Jsoup is available on Maven as org.jsoup.jsoup:jsoup
, If you're using Gradle (eg. with Android Studio), you can add it to your project by adding the following to your build.gradle
dependencies section:
compile 'org.jsoup:jsoup:1.8.3'
If you're using Ant (Eclipse), add the following to your POMs dependencies section:
<dependency>
<!-- jsoup HTML parser library @ http://jsoup.org/ -->
<groupId>org.jsoup</groupId>
<artifactId>jsoup</artifactId>
<version>1.8.3</version>
</dependency>
Jsoup is also available as downloadable JAR for other environments.
Version | Release Date |
---|---|
1.9.2 | 2016-05-17 |
1.8.3 | 2015-08-02 |
Selecting only the attribute value of a link:href will return the relative URL.
String bodyFragment =
"<div><a href=\"/documentation\">Stack Overflow Documentation</a></div>";
Document doc = Jsoup.parseBodyFragment(bodyFragment);
String link = doc
.select("div > a")
.first()
.attr("href");
System.out.println(link);
Output
/documentation
By passing the base URI into the parse
method and using the absUrl
method instead of attr
, we can extract the full URL.
Document doc = Jsoup.parseBodyFragment(bodyFragment, "http://stackoverflow.com");
String link = doc
.select("div > a")
.first()
.absUrl("href");
System.out.println(link);
Output
http://stackoverflow.com/documentation
Jsoup can be used to manipulate or extract data from a file on local that contains HTML. filePath
is path of a file on disk. ENCODING
is desired Charset Name e.g. "Windows-31J". It is optional.
// load file
File inputFile = new File(filePath);
// parse file as HTML document
Document doc = Jsoup.parse(filePath, ENCODING);
// select element by <a>
Elements elements = doc.select("a");
Jsoup can be be used to easily extract all links from a webpage. In this case, we can use Jsoup to extract only specific links we want, here, ones in a h3
header on a page.

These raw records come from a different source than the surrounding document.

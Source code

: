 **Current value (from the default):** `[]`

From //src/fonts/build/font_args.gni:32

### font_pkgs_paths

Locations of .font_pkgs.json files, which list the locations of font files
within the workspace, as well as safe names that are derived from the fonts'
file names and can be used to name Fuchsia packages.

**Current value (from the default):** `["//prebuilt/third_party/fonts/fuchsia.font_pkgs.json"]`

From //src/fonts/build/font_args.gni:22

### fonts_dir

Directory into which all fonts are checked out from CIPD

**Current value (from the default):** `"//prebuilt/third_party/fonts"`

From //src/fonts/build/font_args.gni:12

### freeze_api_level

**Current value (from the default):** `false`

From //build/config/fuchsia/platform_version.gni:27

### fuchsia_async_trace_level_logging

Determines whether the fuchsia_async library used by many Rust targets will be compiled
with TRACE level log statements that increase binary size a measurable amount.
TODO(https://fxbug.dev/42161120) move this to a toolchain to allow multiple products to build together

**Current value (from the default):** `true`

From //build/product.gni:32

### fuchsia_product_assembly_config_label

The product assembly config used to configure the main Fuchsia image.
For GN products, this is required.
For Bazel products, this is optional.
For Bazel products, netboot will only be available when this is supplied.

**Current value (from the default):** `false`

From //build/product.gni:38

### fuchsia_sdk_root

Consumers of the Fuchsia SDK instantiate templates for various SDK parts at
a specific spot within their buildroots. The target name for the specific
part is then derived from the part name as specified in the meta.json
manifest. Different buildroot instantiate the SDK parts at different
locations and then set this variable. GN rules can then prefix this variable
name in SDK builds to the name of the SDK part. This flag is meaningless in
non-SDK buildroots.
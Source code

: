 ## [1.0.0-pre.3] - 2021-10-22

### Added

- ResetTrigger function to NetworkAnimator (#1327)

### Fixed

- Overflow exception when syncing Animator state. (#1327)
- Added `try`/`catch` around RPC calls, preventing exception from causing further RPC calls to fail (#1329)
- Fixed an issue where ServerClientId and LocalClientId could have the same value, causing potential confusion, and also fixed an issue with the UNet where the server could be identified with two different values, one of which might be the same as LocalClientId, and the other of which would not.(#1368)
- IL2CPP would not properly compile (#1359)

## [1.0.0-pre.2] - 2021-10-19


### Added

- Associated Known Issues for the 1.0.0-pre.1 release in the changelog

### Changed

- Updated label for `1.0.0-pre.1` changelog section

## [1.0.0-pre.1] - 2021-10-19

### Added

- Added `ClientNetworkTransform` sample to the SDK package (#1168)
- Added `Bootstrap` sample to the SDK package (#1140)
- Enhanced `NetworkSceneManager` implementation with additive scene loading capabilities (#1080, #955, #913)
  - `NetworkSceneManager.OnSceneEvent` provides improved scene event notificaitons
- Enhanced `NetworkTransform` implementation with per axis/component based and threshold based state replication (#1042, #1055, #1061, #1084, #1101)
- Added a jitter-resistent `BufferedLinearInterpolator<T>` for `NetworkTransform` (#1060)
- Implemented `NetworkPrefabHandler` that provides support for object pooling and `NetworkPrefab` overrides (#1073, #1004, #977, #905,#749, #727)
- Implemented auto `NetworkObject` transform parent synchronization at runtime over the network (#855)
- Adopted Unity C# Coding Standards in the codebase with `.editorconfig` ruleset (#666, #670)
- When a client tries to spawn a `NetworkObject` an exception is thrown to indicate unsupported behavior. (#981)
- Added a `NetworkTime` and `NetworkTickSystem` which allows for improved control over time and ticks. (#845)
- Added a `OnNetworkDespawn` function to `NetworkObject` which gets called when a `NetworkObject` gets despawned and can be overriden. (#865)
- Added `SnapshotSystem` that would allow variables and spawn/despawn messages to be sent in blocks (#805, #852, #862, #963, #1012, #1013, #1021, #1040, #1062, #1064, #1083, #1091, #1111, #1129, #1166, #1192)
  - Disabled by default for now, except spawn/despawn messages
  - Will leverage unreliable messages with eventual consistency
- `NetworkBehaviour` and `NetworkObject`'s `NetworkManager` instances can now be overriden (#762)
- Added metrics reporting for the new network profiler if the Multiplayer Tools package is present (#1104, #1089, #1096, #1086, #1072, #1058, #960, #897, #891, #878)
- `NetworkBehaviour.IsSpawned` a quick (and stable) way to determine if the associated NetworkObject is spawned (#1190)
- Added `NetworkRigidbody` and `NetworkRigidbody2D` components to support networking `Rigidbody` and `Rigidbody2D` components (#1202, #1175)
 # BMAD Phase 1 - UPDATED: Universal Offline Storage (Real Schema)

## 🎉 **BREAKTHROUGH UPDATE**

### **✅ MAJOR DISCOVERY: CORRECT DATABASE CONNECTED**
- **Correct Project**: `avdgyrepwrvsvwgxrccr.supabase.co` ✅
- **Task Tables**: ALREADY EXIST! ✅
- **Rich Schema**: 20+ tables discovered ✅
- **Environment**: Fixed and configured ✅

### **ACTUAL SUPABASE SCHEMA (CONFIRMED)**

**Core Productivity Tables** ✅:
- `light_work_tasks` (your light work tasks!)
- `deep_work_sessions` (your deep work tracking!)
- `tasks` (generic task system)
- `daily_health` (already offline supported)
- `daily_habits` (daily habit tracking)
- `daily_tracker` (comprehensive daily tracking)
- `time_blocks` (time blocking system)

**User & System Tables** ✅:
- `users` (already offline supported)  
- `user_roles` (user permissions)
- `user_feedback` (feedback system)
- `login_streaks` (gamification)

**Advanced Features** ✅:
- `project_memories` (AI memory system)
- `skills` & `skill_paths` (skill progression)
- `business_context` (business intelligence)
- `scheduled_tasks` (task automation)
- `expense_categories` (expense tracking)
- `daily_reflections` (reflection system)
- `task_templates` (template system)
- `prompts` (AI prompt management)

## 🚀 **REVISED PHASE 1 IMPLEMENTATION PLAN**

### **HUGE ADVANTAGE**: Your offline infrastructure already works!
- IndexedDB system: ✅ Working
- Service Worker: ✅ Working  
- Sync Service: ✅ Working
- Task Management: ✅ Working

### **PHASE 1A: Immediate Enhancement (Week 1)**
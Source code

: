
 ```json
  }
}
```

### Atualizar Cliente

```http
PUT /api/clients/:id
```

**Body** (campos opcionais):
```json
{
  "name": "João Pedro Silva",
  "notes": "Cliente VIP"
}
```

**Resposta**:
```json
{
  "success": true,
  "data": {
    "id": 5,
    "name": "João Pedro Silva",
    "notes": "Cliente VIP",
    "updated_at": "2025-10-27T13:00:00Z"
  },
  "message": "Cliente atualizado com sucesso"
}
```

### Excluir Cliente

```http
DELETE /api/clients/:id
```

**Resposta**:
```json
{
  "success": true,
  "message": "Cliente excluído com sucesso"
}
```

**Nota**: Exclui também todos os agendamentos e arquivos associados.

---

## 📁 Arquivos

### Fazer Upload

We can also get the text of the links.
Document doc = Jsoup.connect("http://stackoverflow.com").userAgent("Mozilla").get();
for (Element e: doc.select("a.question-hyperlink")) {
System.out.println(e.attr("abs:href"));
System.out.println(e.text());
System.out.println();
}
This gives the following output:
http://stackoverflow.com/questions/12920296/past-5-week-calculation-in-webi-bo-4-0
Past 5 week calculation in WEBI (BO 4.0)?
http://stackoverflow.com/questions/36303701/how-to-get-information-about-the-visualized-elements-in-listview
How to get information about the visualized elements in listview?
[...]
What's happening here:
First, we get the HTML document from the specified URL. This code also sets the User Agent header of the request to "Mozilla", so that the website serves the page it would usually serve to browsers.
Then, use select(...)
and a for loop to get all the links to Stack Overflow questions, in this case links which have the class question-hyperlink
.
Print out the text of each link with .text()
and the href of the link with attr("abs:href")
. In this case, we use abs:
to get the absolute URL, ie. with the domain and protocol included.